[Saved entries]
==*==
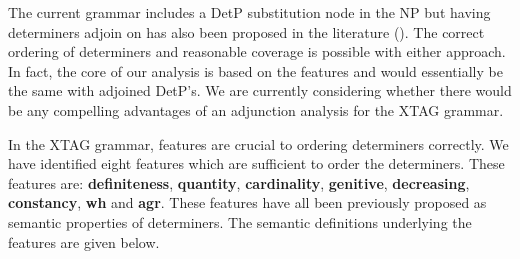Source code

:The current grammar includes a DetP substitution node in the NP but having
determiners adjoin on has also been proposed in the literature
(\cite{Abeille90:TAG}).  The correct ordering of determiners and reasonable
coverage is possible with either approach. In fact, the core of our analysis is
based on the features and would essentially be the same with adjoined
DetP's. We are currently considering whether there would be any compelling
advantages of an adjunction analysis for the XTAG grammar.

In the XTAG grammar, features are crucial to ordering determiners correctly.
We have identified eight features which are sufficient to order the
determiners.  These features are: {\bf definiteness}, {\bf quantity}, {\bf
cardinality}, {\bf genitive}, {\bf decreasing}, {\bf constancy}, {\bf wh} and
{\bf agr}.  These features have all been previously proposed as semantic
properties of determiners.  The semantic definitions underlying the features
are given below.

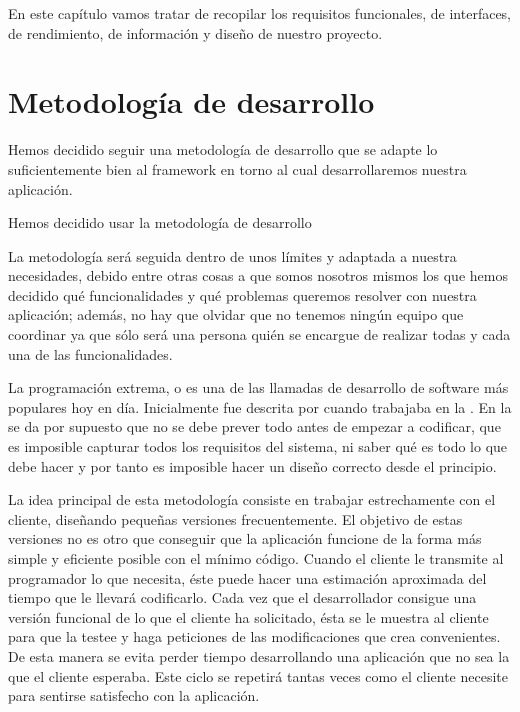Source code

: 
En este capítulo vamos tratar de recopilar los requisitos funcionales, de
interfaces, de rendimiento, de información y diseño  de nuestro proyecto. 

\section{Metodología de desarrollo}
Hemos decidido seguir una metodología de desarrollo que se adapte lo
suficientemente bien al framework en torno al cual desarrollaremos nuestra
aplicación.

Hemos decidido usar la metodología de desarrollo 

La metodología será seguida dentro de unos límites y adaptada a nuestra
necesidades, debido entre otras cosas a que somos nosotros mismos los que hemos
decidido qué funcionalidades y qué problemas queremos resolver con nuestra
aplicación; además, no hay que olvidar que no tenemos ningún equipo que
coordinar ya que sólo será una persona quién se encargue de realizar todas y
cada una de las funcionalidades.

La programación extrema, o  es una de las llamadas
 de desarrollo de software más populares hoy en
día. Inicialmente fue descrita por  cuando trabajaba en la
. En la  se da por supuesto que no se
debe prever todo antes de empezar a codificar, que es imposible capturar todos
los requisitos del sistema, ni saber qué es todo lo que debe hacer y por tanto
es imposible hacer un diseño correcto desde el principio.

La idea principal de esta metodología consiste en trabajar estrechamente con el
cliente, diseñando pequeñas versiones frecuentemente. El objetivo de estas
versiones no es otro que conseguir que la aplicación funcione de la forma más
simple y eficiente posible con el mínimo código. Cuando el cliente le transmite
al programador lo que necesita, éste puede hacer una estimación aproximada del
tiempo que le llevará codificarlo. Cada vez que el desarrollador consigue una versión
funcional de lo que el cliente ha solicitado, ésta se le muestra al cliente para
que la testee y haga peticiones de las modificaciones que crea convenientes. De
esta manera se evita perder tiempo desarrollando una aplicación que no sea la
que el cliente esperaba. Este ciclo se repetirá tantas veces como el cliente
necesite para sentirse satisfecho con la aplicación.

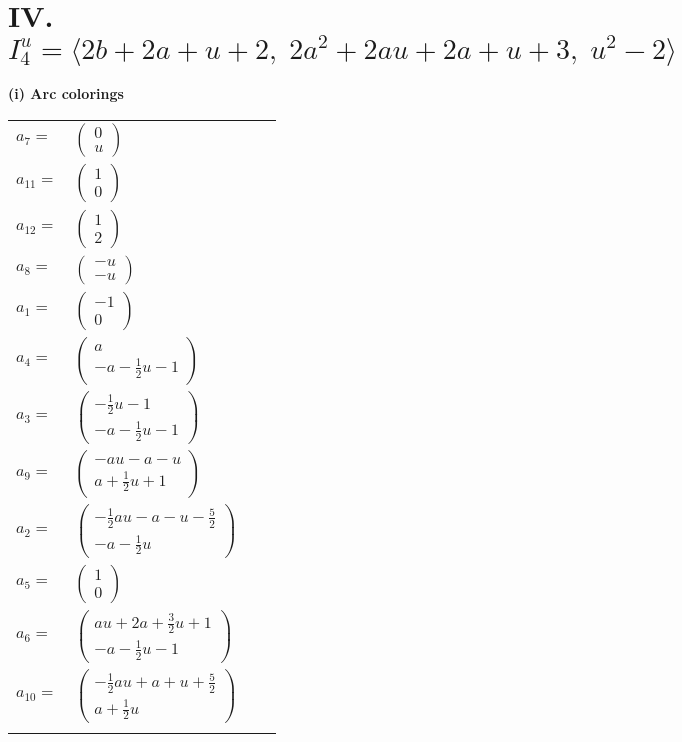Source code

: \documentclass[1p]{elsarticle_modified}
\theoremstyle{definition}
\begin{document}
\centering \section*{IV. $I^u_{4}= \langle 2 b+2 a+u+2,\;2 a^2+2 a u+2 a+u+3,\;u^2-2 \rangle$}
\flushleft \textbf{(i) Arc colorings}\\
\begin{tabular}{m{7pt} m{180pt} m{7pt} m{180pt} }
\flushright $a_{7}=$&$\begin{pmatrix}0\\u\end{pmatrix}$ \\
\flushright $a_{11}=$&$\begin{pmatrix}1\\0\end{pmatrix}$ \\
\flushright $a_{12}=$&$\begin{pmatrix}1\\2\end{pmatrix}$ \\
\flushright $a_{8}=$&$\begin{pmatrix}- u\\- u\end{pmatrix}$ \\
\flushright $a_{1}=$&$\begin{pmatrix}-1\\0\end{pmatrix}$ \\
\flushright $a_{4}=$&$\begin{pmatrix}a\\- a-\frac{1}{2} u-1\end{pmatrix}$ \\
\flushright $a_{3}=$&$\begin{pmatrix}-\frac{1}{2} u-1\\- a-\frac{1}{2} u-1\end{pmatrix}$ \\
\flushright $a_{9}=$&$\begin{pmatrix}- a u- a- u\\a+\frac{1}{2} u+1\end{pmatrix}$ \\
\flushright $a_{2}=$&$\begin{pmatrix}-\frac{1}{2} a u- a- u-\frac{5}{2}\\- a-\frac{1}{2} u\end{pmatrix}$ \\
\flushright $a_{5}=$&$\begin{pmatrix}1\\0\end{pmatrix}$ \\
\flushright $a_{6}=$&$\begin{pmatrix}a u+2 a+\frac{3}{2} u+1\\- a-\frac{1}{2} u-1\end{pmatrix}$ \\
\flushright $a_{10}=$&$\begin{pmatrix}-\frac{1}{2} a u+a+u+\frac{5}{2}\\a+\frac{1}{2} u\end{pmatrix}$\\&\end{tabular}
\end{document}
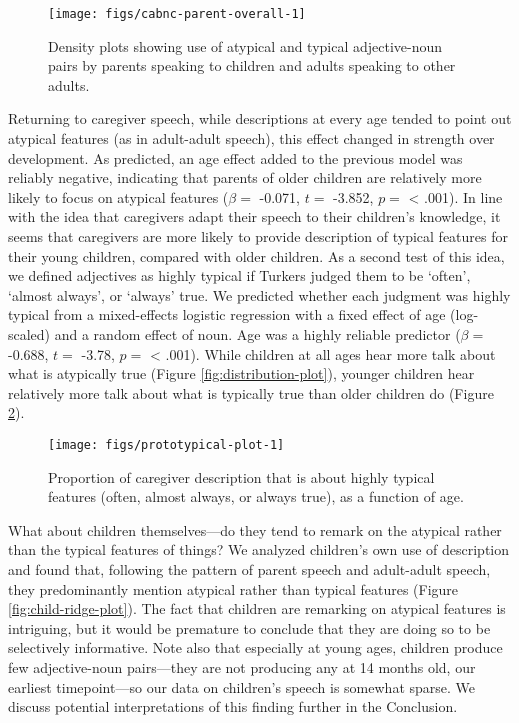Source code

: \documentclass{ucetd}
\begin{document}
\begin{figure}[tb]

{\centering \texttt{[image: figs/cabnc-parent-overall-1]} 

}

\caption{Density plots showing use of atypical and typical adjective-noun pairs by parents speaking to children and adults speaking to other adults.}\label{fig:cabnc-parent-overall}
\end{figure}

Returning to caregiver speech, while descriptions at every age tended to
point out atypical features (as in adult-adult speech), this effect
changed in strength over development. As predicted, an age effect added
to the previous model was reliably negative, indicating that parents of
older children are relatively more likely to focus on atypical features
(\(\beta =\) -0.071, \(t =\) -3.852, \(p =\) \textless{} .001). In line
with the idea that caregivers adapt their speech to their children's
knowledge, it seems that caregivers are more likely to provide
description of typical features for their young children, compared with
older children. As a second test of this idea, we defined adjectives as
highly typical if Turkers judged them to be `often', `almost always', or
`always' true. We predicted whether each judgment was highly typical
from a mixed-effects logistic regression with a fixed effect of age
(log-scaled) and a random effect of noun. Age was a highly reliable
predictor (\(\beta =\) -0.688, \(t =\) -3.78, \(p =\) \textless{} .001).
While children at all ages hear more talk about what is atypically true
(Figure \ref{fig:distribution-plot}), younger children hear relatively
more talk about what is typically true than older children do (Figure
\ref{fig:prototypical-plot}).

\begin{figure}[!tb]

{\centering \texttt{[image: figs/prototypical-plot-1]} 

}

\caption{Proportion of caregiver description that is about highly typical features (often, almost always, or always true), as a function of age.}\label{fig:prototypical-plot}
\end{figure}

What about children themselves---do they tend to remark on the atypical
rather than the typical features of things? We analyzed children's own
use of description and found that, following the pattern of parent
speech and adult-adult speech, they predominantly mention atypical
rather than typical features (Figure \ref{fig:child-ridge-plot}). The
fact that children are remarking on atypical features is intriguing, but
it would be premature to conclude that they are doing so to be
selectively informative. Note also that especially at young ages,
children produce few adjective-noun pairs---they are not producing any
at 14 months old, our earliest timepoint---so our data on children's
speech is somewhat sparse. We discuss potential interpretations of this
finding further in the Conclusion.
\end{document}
==*==
Task instructions.
Which of the lines above contain "more"? Return them all.

Task solution.
older children are relatively more likely to focus on atypical features
knowledge, it seems that caregivers are more likely to provide
While children at all ages hear more talk about what is atypically true
more talk about what is typically true than older children do (Figure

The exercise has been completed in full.